◆ Exercise requirements: From the entries below, please output exactly the lines starting at the one containing "[Atom](http://atomenabled.org/developers/syndication/) oder zur" and ending at the one containing "### Standard Prozesse, Datenformate", both included.

◆ Stored data entries:
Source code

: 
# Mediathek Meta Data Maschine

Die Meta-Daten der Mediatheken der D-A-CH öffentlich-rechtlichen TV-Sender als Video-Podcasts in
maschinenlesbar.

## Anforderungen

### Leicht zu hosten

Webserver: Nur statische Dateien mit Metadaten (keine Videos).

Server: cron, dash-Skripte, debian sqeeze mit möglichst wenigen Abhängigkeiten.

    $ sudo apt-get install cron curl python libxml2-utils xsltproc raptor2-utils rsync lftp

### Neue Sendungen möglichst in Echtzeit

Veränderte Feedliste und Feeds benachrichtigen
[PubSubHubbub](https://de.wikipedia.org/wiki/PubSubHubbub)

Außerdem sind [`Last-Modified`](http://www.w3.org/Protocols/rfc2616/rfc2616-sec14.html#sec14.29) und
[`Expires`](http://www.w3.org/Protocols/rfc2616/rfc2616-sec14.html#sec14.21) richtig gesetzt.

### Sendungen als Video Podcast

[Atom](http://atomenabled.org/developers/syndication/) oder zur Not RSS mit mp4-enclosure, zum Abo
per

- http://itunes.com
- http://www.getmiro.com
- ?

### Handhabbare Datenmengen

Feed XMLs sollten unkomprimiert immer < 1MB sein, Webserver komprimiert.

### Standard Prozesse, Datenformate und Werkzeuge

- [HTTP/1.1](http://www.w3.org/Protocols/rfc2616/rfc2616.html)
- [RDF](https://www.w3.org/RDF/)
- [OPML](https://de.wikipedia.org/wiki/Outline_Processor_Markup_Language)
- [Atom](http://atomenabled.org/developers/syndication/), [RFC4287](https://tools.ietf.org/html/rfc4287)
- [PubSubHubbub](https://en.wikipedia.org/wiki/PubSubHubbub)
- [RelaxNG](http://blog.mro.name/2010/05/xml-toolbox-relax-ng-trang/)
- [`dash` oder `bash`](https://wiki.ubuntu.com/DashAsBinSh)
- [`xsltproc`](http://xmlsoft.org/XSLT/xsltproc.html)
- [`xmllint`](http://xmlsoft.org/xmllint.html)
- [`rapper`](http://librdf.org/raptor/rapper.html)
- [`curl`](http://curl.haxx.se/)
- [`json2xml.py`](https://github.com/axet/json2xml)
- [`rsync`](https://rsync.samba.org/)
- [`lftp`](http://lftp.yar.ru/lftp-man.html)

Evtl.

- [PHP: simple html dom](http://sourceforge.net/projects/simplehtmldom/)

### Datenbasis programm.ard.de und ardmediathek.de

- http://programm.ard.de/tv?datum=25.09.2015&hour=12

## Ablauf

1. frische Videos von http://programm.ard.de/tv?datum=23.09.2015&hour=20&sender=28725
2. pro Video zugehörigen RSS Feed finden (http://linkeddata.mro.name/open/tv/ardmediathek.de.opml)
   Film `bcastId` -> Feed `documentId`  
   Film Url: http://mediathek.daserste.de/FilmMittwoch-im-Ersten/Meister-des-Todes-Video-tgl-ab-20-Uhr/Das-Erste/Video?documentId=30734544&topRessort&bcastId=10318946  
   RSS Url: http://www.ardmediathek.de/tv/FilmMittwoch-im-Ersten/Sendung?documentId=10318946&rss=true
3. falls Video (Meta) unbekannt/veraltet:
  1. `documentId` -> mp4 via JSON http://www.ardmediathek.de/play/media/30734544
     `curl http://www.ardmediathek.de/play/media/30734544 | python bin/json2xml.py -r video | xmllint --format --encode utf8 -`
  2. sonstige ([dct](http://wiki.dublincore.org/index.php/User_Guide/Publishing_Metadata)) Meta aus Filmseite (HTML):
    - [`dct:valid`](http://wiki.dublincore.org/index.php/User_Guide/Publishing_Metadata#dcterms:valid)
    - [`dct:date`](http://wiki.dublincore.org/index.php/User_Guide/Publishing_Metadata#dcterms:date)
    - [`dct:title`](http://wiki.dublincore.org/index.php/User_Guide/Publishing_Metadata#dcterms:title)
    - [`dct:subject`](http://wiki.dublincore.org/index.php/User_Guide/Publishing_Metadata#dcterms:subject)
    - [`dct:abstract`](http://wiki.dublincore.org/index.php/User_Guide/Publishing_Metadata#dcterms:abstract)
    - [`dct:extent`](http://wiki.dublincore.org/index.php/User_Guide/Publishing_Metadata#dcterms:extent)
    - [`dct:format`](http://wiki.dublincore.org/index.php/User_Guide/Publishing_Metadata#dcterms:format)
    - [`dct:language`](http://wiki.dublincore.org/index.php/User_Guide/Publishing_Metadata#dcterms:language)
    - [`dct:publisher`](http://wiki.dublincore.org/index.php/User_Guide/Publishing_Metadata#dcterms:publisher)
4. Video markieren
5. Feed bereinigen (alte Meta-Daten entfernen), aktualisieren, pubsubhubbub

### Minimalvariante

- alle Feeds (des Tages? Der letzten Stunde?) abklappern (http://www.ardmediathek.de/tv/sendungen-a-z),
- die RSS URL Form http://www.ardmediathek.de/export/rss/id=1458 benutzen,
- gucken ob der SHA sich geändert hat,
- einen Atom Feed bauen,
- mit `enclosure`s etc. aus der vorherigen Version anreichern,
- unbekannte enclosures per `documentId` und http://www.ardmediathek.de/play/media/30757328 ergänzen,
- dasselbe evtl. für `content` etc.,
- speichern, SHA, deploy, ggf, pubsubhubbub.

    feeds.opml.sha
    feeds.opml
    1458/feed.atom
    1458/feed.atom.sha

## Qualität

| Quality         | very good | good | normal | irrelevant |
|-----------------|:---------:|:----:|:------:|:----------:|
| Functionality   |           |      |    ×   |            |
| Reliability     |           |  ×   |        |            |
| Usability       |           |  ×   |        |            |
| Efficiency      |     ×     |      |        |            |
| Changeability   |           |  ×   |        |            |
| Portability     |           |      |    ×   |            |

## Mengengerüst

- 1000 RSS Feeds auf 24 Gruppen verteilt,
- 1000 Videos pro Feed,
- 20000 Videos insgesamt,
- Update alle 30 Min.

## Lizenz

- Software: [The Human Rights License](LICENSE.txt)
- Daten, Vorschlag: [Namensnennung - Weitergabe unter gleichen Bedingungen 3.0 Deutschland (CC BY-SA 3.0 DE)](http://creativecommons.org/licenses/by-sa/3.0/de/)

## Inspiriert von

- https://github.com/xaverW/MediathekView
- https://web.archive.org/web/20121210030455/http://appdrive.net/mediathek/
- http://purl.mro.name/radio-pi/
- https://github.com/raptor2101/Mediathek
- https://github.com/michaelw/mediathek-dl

◆ Task result:
[Atom](http://atomenabled.org/developers/syndication/) oder zur Not RSS mit mp4-enclosure, zum Abo
per

- http://itunes.com
- http://www.getmiro.com
- ?

### Handhabbare Datenmengen

Feed XMLs sollten unkomprimiert immer < 1MB sein, Webserver komprimiert.

### Standard Prozesse, Datenformate und Werkzeuge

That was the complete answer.